Information on this page is taken from Designing Data-Intensive Applications by Martin Kleppmann.

A system is reliable when it continues to work correctly even in the face of adversity. The things that can go wrong are called faults, and systems that anticipate faults and can cope with them are called fault-tolerant or resilient.

Fault vs. Failure

A fault is usually defined as one component of the system deviating from its spec, whereas a failure is when the system as a whole stops providing the required service to the user. It is impossible to reduce the probability of a fault to zero; therefore it is usually best to design fault-tolerance mechanisms that prevent faults from causing failures.

Types of Faults

Hardware Faults

Hard disk crash, faulty RAM, and power blackout are all examples of hardware faults.

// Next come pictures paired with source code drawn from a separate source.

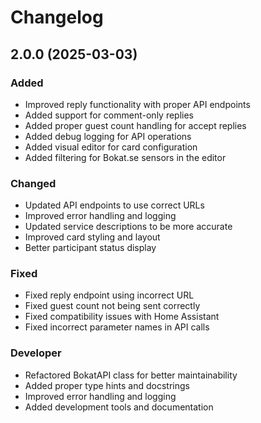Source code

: # Changelog

## 2.0.0 (2025-03-03)

### Added
- Improved reply functionality with proper API endpoints
- Added support for comment-only replies
- Added proper guest count handling for accept replies
- Added debug logging for API operations
- Added visual editor for card configuration
- Added filtering for Bokat.se sensors in the editor

### Changed
- Updated API endpoints to use correct URLs
- Improved error handling and logging
- Updated service descriptions to be more accurate
- Improved card styling and layout
- Better participant status display

### Fixed
- Fixed reply endpoint using incorrect URL
- Fixed guest count not being sent correctly
- Fixed compatibility issues with Home Assistant
- Fixed incorrect parameter names in API calls

### Developer
- Refactored BokatAPI class for better maintainability
- Added proper type hints and docstrings
- Improved error handling and logging
- Added development tools and documentation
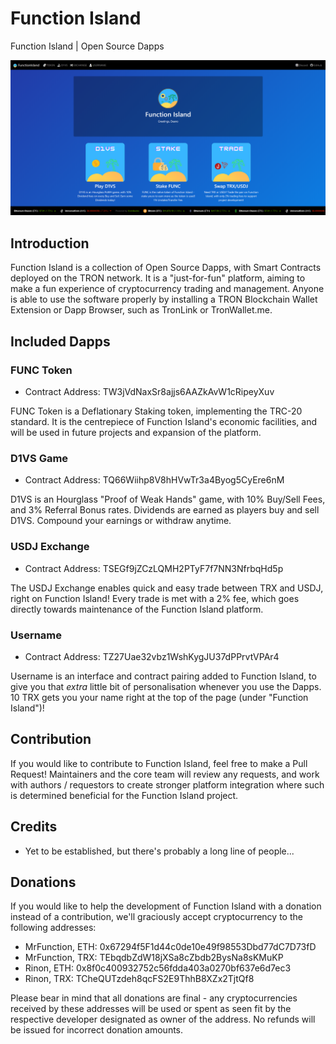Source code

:# Function Island
Function Island | Open Source Dapps

![Function Island Homepage](/screenshots/home_1.png)

## Introduction
Function Island is a collection of Open Source Dapps, with Smart Contracts deployed on the TRON network. It is a "just-for-fun" platform, aiming to make a fun experience of cryptocurrency trading and management. Anyone is able to use the software properly by installing a TRON Blockchain Wallet Extension or Dapp Browser, such as TronLink or TronWallet.me.

## Included Dapps
### FUNC Token
 - Contract Address: TW3jVdNaxSr8ajjs6AAZkAvW1cRipeyXuv
 
FUNC Token is a Deflationary Staking token, implementing the TRC-20 standard. It is the centrepiece of Function Island's economic facilities, and will be used in future projects and expansion of the platform.

### D1VS Game
 - Contract Address: TQ66Wiihp8V8hHVwTr3a4Byog5CyEre6nM
 
D1VS is an Hourglass "Proof of Weak Hands" game, with 10% Buy/Sell Fees, and 3% Referral Bonus rates. Dividends are earned as players buy and sell D1VS. Compound your earnings or withdraw anytime.

### USDJ Exchange
 - Contract Address: TSEGf9jZCzLQMH2PTyF7f7NN3NfrbqHd5p
 
The USDJ Exchange enables quick and easy trade between TRX and USDJ, right on Function Island! Every trade is met with a 2% fee, which goes directly towards maintenance of the Function Island platform.
 
### Username
 - Contract Address: TZ27Uae32vbz1WshKygJU37dPPrvtVPAr4
 
Username is an interface and contract pairing added to Function Island, to give you that *extra* little bit of personalisation whenever you use the Dapps. 10 TRX gets you your name right at the top of the page (under "Function Island")!

## Contribution
If you would like to contribute to Function Island, feel free to make a Pull Request! Maintainers and the core team will review any requests, and work with authors / requestors to create stronger platform integration where such is determined beneficial for the Function Island project.

## Credits
 - Yet to be established, but there's probably a long line of people...

## Donations
If you would like to help the development of Function Island with a donation instead of a contribution, we'll graciously accept cryptocurrency to the following addresses:

  - MrFunction, ETH: 0x67294f5F1d44c0de10e49f98553Dbd77dC7D73fD
  - MrFunction, TRX: TEbqdbZdW18jXSa8cZbdb2BysNa8sKMuKP
  - Rinon, ETH: 0x8f0c400932752c56fdda403a0270bf637e6d7ec3
  - Rinon, TRX: TCheQUTzdeh8qcFS2E9ThhB8XZx2TjtQf8
  
 Please bear in mind that all donations are final - any cryptocurrencies received by these addresses will be used or spent as seen fit by the respective developer designated as owner of the address. No refunds will be issued for incorrect donation amounts.
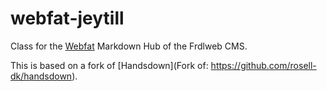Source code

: # webfat-jeytill
Class for the [Webfat](https://github.com/frdlweb/webfat) Markdown Hub of the Frdlweb CMS.

This is based on a fork of [Handsdown](Fork of: https://github.com/rosell-dk/handsdown).
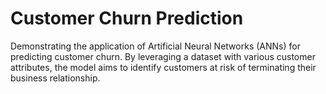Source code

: # Customer Churn Prediction

Demonstrating the application of Artificial Neural Networks (ANNs) for predicting customer churn. By leveraging a dataset with various customer attributes, the model aims to identify customers at risk of terminating their business relationship.
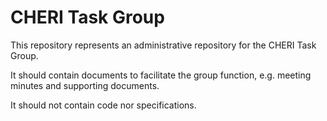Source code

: 
# CHERI Task Group

This repository represents an administrative repository for the CHERI Task Group.

It should contain documents to facilitate the group function, e.g. meeting minutes and supporting documents.

It should not contain code nor specifications.
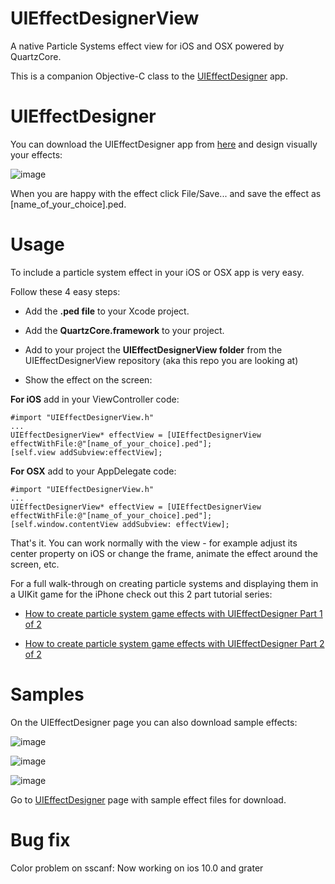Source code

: UIEffectDesignerView
====================

A native Particle Systems effect view for iOS and OSX powered by QuartzCore.

This is a companion Objective-C class to the [UIEffectDesigner](http://www.touch-code-magazine.com/uieffectdesigner/) app.

UIEffectDesigner
======

You can download the UIEffectDesigner app from [here](http://www.touch-code-magazine.com/uieffectdesigner/) and design visually your effects:

![image](http://www.touch-code-magazine.com/wp-content/themes/magazeen/uieffectdesigner/screen1.jpg?9d7bd4)

When you are happy with the effect click File/Save... and save the effect as [name_of_your_choice].ped.

Usage
=====

To include a particle system effect in your iOS or OSX app is very easy.

Follow these 4 easy steps:

* Add the **.ped file** to your Xcode project.

* Add the **QuartzCore.framework** to your project.

* Add to your project the **UIEffectDesignerView folder** from the UIEffectDesignerView repository (aka this repo you are looking at)

* Show the effect on the screen:

**For iOS** add in your ViewController code:

	#import "UIEffectDesignerView.h"
	...
	UIEffectDesignerView* effectView = [UIEffectDesignerView effectWithFile:@"[name_of_your_choice].ped"];
	[self.view addSubview:effectView];

**For OSX** add to your AppDelegate code:

	#import "UIEffectDesignerView.h"
	...
	UIEffectDesignerView* effectView = [UIEffectDesignerView effectWithFile:@"[name_of_your_choice].ped"];
	[self.window.contentView addSubview: effectView];

That's it. You can work normally with the view - for example adjust its center property on iOS or change the frame, animate the effect around the screen, etc.

For a full walk-through on creating particle systems and displaying them in a UIKit game for the iPhone check out this 2 part tutorial series:

* [How to create particle system game effects with UIEffectDesigner Part 1 of 2](http://www.touch-code-magazine.com/how-to-create-particle-system-game-effects-with-uieffectdesigner-part-1-of-2/)

* [How to create particle system game effects with UIEffectDesigner Part 2 of 2](http://www.touch-code-magazine.com/how-to-create-particle-system-game-effects-with-uieffectdesigner-part-2-of-2/)


Samples
====

On the UIEffectDesigner page you can also download sample effects:

![image](http://www.touch-code-magazine.com/_uieffectdesigner/samples/blurryMayhem.jpg?9d7bd4)

![image](http://www.touch-code-magazine.com/_uieffectdesigner/samples/fireball.jpg?9d7bd4)

![image](http://www.touch-code-magazine.com/_uieffectdesigner/samples/soda.jpg?9d7bd4)

Go to [UIEffectDesigner](http://www.touch-code-magazine.com/uieffectdesigner/) page with sample effect files for download.


Bug fix
====

Color problem on sscanf: Now working on ios 10.0 and grater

Traditionally, redundancy is added to individual hardware components to help reduce system failure rate. Modern cloud platforms also commonly use software fault-tolerance techniques.

Software Errors

Systematic errors within the system are hard to anticipate and tend to cause many more system failures than uncorrelated hardware faults. There is no quick solution to the problem of systematic faults in software. Lots of small things can help: carefully thinking about assumptions and interactions in the system; thorough testing; process isolation; allowing processes to crash and restart; measuring, monitoring, and analyzing system behavior in production.

Human Errors

Humans design and build software systems, and the operators who keep the systems running are also human. Even when they have the best intentions, humans are known to be unreliable. The best systems combine several approaches to help reduce human errors:

  • Design systems in a way that minimizes opportunities for error. For example, well-designed abstractions, APIs, and admin interfaces make it easy to do "the right thing" and discourage "the wrong thing."
  • Decouple the places where people make the most mistakes from the places where they cause failures. In particular, provide fully featured non-production sandbox environments where people can explore and experiment safely, using real data, without affecting real users.
  • Test thoroughly at all levels, from unit tests to whole-system integration tests and manual tests.
  • Allow quick and easy recovery from human errors, to minimize the impact in the case of a failure. For example, make it fast to roll back configuration changes, roll out new code gradually (so that any unexpected bugs affect only a small subset of users), and provide tools to recompute data (in case it turns out that the old computation was incorrect).
  • Set up detailed and clear monitoring, such as performance metrics and error rates.
  • Implement good management practices and training.